東京高等裁判所 昭和39年(ネ)1397号 判決
いずれも成立に争いのない甲第一〇号証の控訴会社定款及び乙第九号証の控訴会社登記簿謄本によれば、控訴会社は昭和三四年一一月一三日の経過と共に三〇ケ年の存立期間満了により解散し、いわゆる清算会社となつたものであることが認められる。しかし、控訴会社代表取締役熱田すゑは、右解散前既に取締役としての任期は満了していたが、後任の選任が行われなかつたので、解散当時商法第二五八条により依然取締役の権利義務を有したものであることが被控訴人提出にかかる商業登記簿謄本(記録第一一七四丁)によつて認められるから、商法第四一七条第一項、第二五八条、第四三〇条第二項の各規定を類推し、同人は右解散と同時に当然控訴会社清算人の権利義務を有するに至つたものと解すべきである。被控訴人は商法第二五八条により取締役の権利義務を有するにすぎない者は法定清算人となり得ない旨主張するけれども、右取締役の権利義務を有する者は単なる取締役の職務代行者ではなく、特段の事由のないかぎり法律上取締役と同視せらるべきものであつて、同法第四一七条第一項の適用はできないとしても、前示の如き類推解釈を妨ぐべき特段の事由がないから、被控訴人の主張は失当たるを免れない。
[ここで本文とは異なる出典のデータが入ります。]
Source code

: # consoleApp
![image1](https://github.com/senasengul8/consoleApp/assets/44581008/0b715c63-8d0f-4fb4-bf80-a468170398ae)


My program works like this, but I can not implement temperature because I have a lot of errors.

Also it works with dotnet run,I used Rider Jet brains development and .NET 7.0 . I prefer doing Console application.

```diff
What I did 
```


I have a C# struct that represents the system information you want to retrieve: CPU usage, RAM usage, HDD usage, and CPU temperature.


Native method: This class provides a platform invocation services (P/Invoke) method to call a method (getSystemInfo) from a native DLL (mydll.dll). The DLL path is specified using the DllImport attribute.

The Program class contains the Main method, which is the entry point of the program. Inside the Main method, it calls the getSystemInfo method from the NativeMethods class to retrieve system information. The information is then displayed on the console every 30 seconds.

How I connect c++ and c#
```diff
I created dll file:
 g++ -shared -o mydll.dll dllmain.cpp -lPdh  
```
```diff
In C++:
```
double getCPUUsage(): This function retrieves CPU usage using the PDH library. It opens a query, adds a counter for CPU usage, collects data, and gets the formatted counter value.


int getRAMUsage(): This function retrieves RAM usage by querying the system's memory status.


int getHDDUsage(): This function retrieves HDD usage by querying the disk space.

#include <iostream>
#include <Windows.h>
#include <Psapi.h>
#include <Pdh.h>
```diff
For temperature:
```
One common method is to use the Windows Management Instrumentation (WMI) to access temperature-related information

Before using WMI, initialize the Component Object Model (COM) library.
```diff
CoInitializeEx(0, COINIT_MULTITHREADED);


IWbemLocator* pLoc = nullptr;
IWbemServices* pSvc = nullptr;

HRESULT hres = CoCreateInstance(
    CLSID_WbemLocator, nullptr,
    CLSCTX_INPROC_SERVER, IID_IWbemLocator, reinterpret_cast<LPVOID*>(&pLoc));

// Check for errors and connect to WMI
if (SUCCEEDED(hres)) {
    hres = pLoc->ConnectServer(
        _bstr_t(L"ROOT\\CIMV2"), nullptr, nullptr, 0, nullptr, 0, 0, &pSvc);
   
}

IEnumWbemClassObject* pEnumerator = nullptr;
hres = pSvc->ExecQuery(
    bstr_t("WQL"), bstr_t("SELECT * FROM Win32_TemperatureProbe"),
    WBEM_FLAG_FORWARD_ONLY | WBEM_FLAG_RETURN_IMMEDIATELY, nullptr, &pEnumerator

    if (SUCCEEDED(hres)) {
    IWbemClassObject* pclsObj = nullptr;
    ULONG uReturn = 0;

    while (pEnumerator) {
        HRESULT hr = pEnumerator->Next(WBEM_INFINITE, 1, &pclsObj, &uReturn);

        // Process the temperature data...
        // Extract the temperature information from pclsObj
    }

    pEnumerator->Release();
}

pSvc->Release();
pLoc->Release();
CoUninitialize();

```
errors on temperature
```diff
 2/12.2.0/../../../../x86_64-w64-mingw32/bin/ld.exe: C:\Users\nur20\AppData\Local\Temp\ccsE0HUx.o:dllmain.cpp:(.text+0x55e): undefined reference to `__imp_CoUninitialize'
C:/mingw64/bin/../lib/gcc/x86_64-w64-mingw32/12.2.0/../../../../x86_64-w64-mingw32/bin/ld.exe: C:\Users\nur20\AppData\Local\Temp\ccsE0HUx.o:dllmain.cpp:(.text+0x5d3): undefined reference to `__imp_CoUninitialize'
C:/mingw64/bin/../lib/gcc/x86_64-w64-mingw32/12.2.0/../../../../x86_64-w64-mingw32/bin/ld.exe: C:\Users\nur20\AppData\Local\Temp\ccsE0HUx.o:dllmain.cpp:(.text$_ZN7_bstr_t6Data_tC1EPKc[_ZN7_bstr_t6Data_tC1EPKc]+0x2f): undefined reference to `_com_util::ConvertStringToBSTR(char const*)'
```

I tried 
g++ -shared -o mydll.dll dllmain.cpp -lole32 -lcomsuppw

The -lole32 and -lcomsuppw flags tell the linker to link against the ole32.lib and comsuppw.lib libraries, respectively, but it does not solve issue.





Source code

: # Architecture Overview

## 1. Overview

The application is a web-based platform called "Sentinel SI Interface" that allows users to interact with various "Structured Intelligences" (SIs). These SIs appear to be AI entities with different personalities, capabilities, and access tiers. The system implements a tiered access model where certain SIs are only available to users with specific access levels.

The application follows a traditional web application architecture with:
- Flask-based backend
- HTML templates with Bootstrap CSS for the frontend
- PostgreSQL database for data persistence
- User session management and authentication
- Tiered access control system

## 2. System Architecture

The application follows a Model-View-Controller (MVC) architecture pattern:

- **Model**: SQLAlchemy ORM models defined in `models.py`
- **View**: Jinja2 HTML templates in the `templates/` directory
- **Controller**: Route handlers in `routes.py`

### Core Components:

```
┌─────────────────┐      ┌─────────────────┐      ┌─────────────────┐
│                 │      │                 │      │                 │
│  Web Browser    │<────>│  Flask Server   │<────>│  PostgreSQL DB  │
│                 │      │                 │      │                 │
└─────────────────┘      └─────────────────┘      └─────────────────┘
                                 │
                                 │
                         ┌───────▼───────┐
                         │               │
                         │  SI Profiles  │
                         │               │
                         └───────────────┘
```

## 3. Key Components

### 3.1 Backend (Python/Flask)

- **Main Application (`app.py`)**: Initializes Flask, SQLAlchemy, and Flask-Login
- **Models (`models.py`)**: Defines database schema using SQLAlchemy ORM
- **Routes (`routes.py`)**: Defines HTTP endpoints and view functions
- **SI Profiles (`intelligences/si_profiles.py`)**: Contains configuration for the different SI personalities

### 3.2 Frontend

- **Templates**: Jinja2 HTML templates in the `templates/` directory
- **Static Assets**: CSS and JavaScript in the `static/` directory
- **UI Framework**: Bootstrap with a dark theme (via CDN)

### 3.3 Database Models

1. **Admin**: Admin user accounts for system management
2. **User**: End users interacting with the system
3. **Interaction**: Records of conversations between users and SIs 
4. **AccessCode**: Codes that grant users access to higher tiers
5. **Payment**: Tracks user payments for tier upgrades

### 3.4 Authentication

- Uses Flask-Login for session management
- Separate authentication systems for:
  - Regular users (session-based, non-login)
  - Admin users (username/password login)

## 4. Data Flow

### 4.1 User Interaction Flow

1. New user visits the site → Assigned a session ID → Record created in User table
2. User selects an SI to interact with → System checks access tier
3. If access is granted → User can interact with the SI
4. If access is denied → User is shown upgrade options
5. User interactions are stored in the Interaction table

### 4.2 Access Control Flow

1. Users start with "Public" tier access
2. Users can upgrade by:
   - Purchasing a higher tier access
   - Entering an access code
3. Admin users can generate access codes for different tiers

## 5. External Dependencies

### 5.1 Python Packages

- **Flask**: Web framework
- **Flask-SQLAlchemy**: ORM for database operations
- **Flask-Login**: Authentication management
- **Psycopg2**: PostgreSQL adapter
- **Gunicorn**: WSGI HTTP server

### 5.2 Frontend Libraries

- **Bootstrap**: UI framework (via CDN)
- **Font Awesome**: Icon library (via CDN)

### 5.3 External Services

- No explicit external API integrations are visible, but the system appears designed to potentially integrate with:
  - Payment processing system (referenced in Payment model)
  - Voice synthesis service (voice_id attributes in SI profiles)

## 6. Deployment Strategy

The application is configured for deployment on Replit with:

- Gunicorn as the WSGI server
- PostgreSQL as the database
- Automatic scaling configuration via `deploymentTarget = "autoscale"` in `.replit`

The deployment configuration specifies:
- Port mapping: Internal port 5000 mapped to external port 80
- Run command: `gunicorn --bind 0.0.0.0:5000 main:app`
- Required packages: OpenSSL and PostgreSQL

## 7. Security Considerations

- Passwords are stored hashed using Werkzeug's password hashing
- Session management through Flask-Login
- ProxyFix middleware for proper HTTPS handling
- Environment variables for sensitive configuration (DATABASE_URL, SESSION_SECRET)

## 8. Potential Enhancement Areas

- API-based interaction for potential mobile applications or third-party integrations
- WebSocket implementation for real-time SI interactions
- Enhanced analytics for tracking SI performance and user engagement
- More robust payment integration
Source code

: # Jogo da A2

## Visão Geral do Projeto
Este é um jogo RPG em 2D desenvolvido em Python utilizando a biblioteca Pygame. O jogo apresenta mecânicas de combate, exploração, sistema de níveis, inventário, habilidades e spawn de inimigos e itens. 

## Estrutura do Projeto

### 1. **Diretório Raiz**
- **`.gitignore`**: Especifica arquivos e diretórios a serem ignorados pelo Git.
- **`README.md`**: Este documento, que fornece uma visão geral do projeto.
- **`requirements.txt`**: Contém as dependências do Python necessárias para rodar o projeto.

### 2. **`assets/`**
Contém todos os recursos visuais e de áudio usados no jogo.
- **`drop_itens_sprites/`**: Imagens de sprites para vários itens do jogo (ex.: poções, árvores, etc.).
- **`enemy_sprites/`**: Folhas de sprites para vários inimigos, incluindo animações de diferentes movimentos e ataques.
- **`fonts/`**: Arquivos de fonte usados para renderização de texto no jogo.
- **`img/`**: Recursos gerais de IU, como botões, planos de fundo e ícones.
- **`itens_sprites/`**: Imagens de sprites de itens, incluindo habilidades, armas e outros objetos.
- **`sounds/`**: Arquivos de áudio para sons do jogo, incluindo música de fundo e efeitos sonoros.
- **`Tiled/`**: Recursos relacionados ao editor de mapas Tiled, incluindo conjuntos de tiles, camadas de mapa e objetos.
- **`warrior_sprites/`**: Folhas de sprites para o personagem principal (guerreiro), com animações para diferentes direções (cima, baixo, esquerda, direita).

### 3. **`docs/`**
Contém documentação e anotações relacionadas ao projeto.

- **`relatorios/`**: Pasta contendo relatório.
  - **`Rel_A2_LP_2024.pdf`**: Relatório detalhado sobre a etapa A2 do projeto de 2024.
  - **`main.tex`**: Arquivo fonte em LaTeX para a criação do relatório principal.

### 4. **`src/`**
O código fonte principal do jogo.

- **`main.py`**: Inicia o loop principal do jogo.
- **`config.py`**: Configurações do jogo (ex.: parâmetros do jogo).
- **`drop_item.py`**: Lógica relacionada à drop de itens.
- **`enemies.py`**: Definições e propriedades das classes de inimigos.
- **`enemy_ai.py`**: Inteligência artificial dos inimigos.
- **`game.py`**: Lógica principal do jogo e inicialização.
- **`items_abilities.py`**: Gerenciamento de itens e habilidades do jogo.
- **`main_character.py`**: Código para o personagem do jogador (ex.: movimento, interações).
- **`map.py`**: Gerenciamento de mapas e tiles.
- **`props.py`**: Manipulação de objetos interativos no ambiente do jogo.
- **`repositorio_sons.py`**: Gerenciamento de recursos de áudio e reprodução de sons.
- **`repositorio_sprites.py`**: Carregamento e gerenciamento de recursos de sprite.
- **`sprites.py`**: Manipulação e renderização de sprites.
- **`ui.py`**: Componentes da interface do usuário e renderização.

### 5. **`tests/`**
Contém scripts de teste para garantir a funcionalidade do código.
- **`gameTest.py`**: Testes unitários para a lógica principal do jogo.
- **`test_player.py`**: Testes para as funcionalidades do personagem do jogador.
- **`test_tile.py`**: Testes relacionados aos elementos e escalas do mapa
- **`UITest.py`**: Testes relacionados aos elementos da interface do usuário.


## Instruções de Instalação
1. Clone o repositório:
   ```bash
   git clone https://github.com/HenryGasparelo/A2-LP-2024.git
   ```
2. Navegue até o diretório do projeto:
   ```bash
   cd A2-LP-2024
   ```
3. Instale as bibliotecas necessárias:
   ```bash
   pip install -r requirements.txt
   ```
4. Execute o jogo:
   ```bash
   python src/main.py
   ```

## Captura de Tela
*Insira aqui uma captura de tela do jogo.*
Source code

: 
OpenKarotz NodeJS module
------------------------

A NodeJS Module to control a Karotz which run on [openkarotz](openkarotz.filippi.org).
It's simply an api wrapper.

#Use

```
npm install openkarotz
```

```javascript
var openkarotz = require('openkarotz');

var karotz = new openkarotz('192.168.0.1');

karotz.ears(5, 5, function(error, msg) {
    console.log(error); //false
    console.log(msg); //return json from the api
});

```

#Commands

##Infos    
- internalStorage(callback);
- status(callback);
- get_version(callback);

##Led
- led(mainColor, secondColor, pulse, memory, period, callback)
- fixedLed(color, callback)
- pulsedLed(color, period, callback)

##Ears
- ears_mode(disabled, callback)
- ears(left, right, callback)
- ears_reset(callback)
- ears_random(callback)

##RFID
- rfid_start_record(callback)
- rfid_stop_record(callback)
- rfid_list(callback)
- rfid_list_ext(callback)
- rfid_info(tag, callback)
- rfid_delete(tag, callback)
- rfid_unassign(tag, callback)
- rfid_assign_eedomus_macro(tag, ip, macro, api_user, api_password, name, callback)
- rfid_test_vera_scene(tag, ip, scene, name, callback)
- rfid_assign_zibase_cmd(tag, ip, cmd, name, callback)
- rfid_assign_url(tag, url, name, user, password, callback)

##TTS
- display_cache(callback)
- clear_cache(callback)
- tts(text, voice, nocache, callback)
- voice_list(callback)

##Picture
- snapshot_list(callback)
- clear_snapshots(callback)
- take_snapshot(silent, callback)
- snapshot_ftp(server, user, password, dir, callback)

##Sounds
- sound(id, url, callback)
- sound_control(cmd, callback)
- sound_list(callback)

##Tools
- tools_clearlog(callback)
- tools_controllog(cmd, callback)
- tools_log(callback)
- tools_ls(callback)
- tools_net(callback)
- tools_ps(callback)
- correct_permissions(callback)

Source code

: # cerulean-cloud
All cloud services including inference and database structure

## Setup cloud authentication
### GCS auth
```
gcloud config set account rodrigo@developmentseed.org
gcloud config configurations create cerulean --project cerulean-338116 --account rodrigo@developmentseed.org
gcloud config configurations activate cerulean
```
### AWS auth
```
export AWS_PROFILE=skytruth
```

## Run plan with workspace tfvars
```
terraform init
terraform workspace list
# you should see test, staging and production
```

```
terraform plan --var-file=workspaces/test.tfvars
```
のみならず、本件においては、本件控訴提起後である昭和四一年六月五日午後一時控訴人熱田すゑ方において控訴会社株主全員が出席して全株主の合意により臨時株主総会を開催し、控訴会社清算人に右熱田すゑを選任する旨及び本件訴訟において従前同人が控訴会社を代表してした訴訟行為を追認する旨の各決議をしたことが、当審における控訴人熱田すゑ本人尋問の結果及びこれにより真正に成立したと認める甲第二九号証、成立に争いない同第三〇号証によつて明らかであり、(当審証人青木文雄の証言及び乙第一九号証の存在だけでは右認定を左右するに足りない)。その後本件口頭弁論期日に控訴会社が右追認の意思表示をしたことは当裁判所に顕著である。
以上いずれの点から見ても、熱田すゑが控訴会社を代表して提起した本件控訴は、適法であつてその代表資格の表示が代表取締役となつていることは何らこの点に影響を及ぼすものではないから、被控訴人の本案前の抗弁は採用しない。